--- Given data Enclosed Below ---

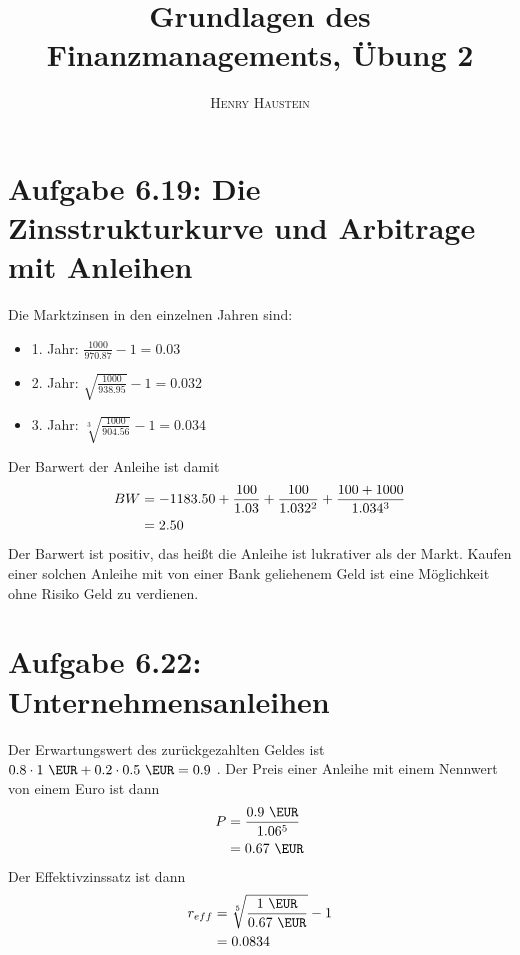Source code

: \documentclass{article}
\title{\textbf{Grundlagen des Finanzmanagements, Übung 2}}
\author{\textsc{Henry Haustein}}
\date{}
\begin{document}
	\maketitle
	
	\section*{Aufgabe 6.19: Die Zinsstrukturkurve und Arbitrage mit Anleihen}
	Die Marktzinsen in den einzelnen Jahren sind:
	\begin{itemize}
		\item 1. Jahr: $\frac{1000}{970.87} -1 = 0.03$
		\item 2. Jahr: $\sqrt{\frac{1000}{938.95}} -1 = 0.032$
		\item 3. Jahr: $\sqrt[3]{\frac{1000}{904.56}} - 1 = 0.034$
	\end{itemize}
	Der Barwert der Anleihe ist damit
	\begin{align}
		BW &= -1183.50 + \frac{100}{1.03} + \frac{100}{1.032^2} + \frac{100 + 1000}{1.034^3} \notag \\
		&= 2.50 \notag
	\end{align}
	Der Barwert ist positiv, das heißt die Anleihe ist lukrativer als der Markt. Kaufen einer solchen Anleihe mit von einer Bank geliehenem Geld ist eine Möglichkeit ohne Risiko Geld zu verdienen.

	\section*{Aufgabe 6.22: Unternehmensanleihen}
	Der Erwartungswert des zurückgezahlten Geldes ist $0.8\cdot 1\text{ \EUR} + 0.2\cdot 0.5 \text{ \EUR} = 0.9$ \EUR. Der Preis einer Anleihe mit einem Nennwert von einem Euro ist dann
	\begin{align}
		P &= \frac{0.9 \text{ \EUR}}{1.06^5} \notag \\
		&= 0.67 \text{ \EUR} \notag
	\end{align}
	Der Effektivzinssatz ist dann
	\begin{align}
		r_{eff} &= \sqrt[5]{\frac{1\text{ \EUR}}{0.67\text{ \EUR}}} - 1 \notag \\
		&= 0.0834 \notag
	\end{align}
\end{document}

--- End of Enclosed Given data ---

» **What is required**:
Only the lines containing the word "einer" should be returned from the data above.

» **Task output**:
	Der Barwert ist positiv, das heißt die Anleihe ist lukrativer als der Markt. Kaufen einer solchen Anleihe mit von einer Bank geliehenem Geld ist eine Möglichkeit ohne Risiko Geld zu verdienen.
	Der Erwartungswert des zurückgezahlten Geldes ist $0.8\cdot 1\text{ \EUR} + 0.2\cdot 0.5 \text{ \EUR} = 0.9$ \EUR. Der Preis einer Anleihe mit einem Nennwert von einem Euro ist dann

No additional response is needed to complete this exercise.